First please notice the nice illustration of the "Accept-Reject" sampling method, where we randomly generate points in a 2D space and reject all those that are above the theoretical curve that we defined.

Now below let's histogram our data. Three histograms according to the first histograming method

In [None]:
fig, ax = plt.subplots(1,3, figsize=(21,5))
weights = [0.75/n_simu, 0.25/n_simu2]
histo.hist_data(data, bins=100, range=(0,10), ax=ax[0])
histo.stack_mc_scale([mc_same, mc2], bins=100, range=(0,10), ndata=len(data), weights=weights, ax=ax[0])
ax[0].set_title("MC generated according to same distribution as data")
ax[0].set_xlabel("x")

histo.hist_data(data, bins=100, range=(0,10), ax=ax[1])
histo.stack_mc_scale([mc_same_with_cut, mc2_with_cut], bins=100, range=(0,10), ndata=len(data), weights=weights, ax=ax[1])
ax[1].set_title("MC generated according to same distribution as data\n, wihth cut x>1")
ax[1].set_xlabel("x")

histo.hist_data(data, bins=100, range=(0,10), ax=ax[2])
histo.stack_mc_scale([mc, mc2], bins=100, range=(0,10), ndata=len(data), weights=weights, ax=ax[2])
ax[2].set_title("MC generated according to distribution where\n the amplitude of the second sigma is different")
ax[2].set_xlabel("x")

On these plots, we can clearly see the disadvantave of this normalization technique:
 - Everything looks fine on the first plot, which has been carefully engineered to have MC samples corresponding to the data
 - On the second plot, we added an additional cut to the MC and as a result, the entirety of the MC histograms are shifted upwards.
 - The the last plot, the largest MC contribution is actually slightly different from the data (the second gaussian is a bit smaller) and as a result the whole plot looks bad, including the first Gaussian which is actually correct in MC.

On the other hand these plots have been normalized easily, with the only required input being the BR and the number of generated MC samples. Those values are generally easy to use as they are provided externally (you know the BR of your kaon decay channels, and you know how many events you simulated).

Now for the second normalization technique.

In [None]:
# The `stack_mc_flux` function uses internally the `constants.kaon_br_map` for the BR of each sample.
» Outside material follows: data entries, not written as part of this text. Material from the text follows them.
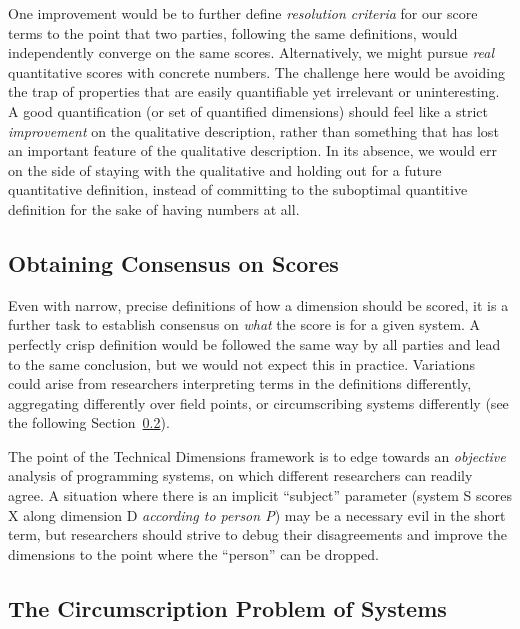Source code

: \documentclass[ twoside,openright,titlepage,numbers=noenddot,headinclude,footinclude,cleardoublepage=empty,abstract=on,
                BCOR=5mm,paper=a4,fontsize=11pt
                ]{scrreprt}
\theoremstyle{definition}
\begin{document}
One improvement would be to further define \emph{resolution criteria}
for our score terms to the point that two parties, following the same
definitions, would independently converge on the same scores.
Alternatively, we might pursue \emph{real} quantitative scores with
concrete numbers. The challenge here would be avoiding the trap of
properties that are easily quantifiable yet irrelevant or uninteresting.
A good quantification (or set of quantified dimensions) should feel like
a strict \emph{improvement} on the qualitative description, rather than
something that has lost an important feature of the qualitative
description. In its absence, we would err on the side of staying with
the qualitative and holding out for a future quantitative definition,
instead of committing to the suboptimal quantitive definition for the
sake of having numbers at all.

\hypertarget{obtaining-consensus-on-scores}{\subsection{Obtaining Consensus on
Scores}\label{obtaining-consensus-on-scores}}

Even with narrow, precise definitions of how a dimension should be
scored, it is a further task to establish consensus on \emph{what} the
score is for a given system. A perfectly crisp definition would be
followed the same way by all parties and lead to the same conclusion,
but we would not expect this in practice. Variations could arise from
researchers interpreting terms in the definitions differently,
aggregating differently over field points, or circumscribing systems
differently (see the following
Section~\ref{the-circumscription-problem-of-systems}).

The point of the Technical Dimensions framework is to edge towards an
\emph{objective} analysis of programming systems, on which different
researchers can readily agree. A situation where there is an implicit
``subject'' parameter (system S scores X along dimension D
\emph{according to person P}) may be a necessary evil in the short term,
but researchers should strive to debug their disagreements and improve
the dimensions to the point where the ``person'' can be dropped.

\hypertarget{the-circumscription-problem-of-systems}{\subsection{The Circumscription Problem of
Systems}\label{the-circumscription-problem-of-systems}}
\end{document}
So let's introduce fake channels with the BR that we used
# for the test distributions
constants.kaon_br_map["test1"] = 0.75
constants.kaon_br_map["test2"] = 0.25

fig, ax = plt.subplots(1,3, figsize=(21,5))
histo.hist_data(data, bins=100, range=(0,10), ax=ax[0])
histo.stack_mc_flux({"test1": mc_same, "test2": mc2}, {"test1": n_simu, "test2": n_simu2}, bins=100, range=(0,10), kaon_flux=flux, ax=ax[0])
ax[0].set_title("MC generated according to same distribution as data")
ax[0].set_xlabel("x")

histo.hist_data(data, bins=100, range=(0,10), ax=ax[1])
histo.stack_mc_flux({"test1": mc_same_with_cut, "test2": mc2_with_cut}, {"test1": n_simu, "test2": n_simu2}, bins=100, range=(0,10), kaon_flux=flux, ax=ax[1])
ax[1].set_title("MC generated according to same distribution as data\n, wihth cut x>1")
ax[1].set_xlabel("x")

histo.hist_data(data, bins=100, range=(0,10), ax=ax[2])
histo.stack_mc_flux({"test1": mc, "test2": mc2}, {"test1": n_simu, "test2": n_simu2}, bins=100, range=(0,10), kaon_flux=flux, ax=ax[2])
ax[2].set_title("MC generated according to distribution where\n the amplitude of the second sigma is different")
ax[2].set_xlabel("x")

All the plots produced using this second method look better:
 - The first plot is obviously OK as the MC model correspond to the data model
 - The second plot also look good. The results produced by this normalization method does not change if the cuts applied to data and MC are not exaclty the same. The parts where they are will look good (x>1)
 - Aside from the second Gaussian, which is different by design, the rest of the distribution is correctly normalized. In particular the first gaussian still looks OK, as it should because its parameters are the same as in data.

On the other hand we needed a bit more information to produce these plots: the number of simulated MC samples and the BR (as for the previous method), but also the kaon flux. For this example, this number was just given as input (because this is a made up example), but generally this number is unknown and depends on the data sample. A complex data seletcion must be performed to estimate it, including the estimation of the uncertainty on this number. 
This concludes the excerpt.